Weight: 13.02kg (28.70lb), medium size without pedals
Bianchi Grizzly 29.3 frame
A short tapered head tube keeps the rider position as low as possible over the front wheel. The main tubes are hydroformed and butted (multiple wall thicknesses), with a flat, tapering top tube and oversize, ovalised down tube triangulated by a large-diameter straight seat tube.
Out back, the rear stays are reasonably chunky too, with a gentle swerve in their shape to give decent tyre clearance for filthy race courses.
Bianchi is better known for its road bikes, but this celeste-green 29er is a decent XC optionMick Kirkman
The press-fit bottom bracket gives max-width bearing support for power transfer, and there are two sets of bottle mounts.
Gear cables and the rear brake hose are routed internally, but there’s no easy way to get an internal dropper post in. The rear wheel is QR rather than bolt-through, too, but that’s common at this price.
Bianchi Grizzly 29.3 kit
The 11-42t rear cassette gives some super-low crawler gearsMick Kirkman
The 100mm-travel, 30mm-legged RockShox 30 fork is QR too, but you do get a remote lockout lever on the 720mm flat bar.
Twin chainrings are a pretty unusual sight on new bikes these days, but not a bad idea on a machine designed for epic marathon rides, where a climb doesn’t count if it’s under an hour long. The side-swing front mech makes shifts on the stiff Deore crankset pretty seamless too, and the 11-42t rear cassette gives some super-low crawler gears.
WTB supplies the 25mm-wide rims, which are tubeless ready, but the Kenda Honey Badger tyres are the cheaper wire-rimmed, non-tubeless ‘Sport’ version.
Bianchi Grizzly 29.3 ride impressions
The tyres are obvious in the ride feel, too, with more drag than expected on smooth surfaces. Thankfully, the quality frame keeps overall weight reasonable for the money, and with the fork locked out the Grizzly climbs okay on fireroads.
Despite the wooden tyres, it really comes alive on intermediate surfaces, where its frame quality and skinny 27.2mm post notably reduce ground shock. That gives an impressively smooth and speed-sustaining ride on rooty, rocky power climbs or when weaving between trees and course tape.
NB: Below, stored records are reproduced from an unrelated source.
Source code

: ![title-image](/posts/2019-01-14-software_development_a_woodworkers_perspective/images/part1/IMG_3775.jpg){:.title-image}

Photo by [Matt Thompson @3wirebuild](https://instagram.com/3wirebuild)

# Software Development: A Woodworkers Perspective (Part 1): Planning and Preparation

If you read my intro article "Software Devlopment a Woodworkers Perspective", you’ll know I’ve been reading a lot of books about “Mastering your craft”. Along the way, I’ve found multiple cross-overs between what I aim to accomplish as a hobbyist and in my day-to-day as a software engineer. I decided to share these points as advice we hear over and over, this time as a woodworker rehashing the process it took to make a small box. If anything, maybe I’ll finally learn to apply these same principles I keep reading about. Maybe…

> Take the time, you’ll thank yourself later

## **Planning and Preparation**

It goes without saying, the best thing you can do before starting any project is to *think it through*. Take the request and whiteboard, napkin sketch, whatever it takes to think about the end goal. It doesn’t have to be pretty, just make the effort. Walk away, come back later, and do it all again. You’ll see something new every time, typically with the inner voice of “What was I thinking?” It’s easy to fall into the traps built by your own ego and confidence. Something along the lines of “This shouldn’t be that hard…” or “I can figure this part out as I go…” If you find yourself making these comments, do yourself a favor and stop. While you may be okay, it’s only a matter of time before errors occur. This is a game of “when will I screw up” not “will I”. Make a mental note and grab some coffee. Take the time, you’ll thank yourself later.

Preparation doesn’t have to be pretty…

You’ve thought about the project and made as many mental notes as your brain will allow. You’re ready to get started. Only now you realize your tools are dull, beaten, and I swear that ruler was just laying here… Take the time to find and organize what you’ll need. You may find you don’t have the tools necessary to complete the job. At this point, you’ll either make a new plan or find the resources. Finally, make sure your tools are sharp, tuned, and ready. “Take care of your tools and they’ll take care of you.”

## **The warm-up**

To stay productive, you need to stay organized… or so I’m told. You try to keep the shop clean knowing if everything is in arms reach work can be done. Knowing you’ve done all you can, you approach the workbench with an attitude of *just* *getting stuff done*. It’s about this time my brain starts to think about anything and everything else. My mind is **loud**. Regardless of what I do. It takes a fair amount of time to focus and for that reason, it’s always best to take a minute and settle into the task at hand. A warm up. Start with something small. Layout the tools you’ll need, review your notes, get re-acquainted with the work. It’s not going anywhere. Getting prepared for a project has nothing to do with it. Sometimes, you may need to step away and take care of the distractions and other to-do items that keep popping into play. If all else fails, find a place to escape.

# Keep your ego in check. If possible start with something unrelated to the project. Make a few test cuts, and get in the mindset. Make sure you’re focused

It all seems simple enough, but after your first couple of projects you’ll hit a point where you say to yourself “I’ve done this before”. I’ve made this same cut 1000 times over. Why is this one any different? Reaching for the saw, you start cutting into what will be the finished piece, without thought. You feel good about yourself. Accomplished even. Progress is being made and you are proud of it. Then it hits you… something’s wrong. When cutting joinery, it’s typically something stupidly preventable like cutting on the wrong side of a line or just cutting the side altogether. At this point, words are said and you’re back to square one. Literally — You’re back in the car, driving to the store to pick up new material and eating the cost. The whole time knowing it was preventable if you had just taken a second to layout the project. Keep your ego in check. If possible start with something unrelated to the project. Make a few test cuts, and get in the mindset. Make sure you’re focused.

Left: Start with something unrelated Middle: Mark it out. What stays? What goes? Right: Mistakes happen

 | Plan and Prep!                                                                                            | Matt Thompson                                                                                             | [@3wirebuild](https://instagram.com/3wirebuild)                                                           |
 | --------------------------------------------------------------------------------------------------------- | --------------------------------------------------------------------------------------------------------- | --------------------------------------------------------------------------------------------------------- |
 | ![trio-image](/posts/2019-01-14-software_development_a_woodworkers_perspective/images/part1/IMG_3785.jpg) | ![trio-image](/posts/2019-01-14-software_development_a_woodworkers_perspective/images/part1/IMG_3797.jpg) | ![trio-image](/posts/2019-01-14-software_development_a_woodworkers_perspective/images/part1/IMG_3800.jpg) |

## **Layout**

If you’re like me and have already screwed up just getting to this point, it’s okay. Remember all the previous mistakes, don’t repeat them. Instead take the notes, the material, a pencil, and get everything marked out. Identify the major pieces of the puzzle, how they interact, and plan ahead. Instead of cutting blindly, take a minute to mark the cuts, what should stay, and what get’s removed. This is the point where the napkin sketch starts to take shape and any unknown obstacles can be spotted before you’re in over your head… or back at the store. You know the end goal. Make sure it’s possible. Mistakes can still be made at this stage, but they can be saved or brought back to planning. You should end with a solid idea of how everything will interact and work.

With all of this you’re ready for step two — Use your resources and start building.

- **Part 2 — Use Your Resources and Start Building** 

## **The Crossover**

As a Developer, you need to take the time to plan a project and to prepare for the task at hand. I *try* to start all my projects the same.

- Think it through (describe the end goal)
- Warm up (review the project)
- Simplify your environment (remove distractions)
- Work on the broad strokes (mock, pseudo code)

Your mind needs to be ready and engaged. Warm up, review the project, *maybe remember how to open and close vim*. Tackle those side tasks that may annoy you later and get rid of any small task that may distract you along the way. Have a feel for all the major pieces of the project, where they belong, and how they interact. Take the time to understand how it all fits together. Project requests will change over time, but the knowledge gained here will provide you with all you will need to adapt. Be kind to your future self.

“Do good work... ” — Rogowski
Bianchi’s Grizzly 29.3Mick Kirkman
In these kind of situations, the narrow bar and 69.5-degree head angle work well to keep the Grizzly on track up front. Drop pressures down to 20psi front and 25psi rear, and the grip from the Kenda tyres is good until the terrain is properly sodden.
The fork is impressively supple and keen to stay connected over typical XC terrain, and I was impressed by how fast I could blast along woodland singletrack and rocky 4×4 tracks on the moors.
There’s a point where impacts grow big enough to start bullying the flimsy fork legs around and overwhelm the fairly basic damping, though. That’s generally the same point where the steep head angle, narrow bar and lack of a dropper become an issue too.
If you’re more XC than extreme, though, it’s a charismatic high-speed, high-mileage choice.
Bianchi Grizzly 29.3 early verdict
Classic XC hardtail with genuine Italian charisma, but not rowdy-terrain ready.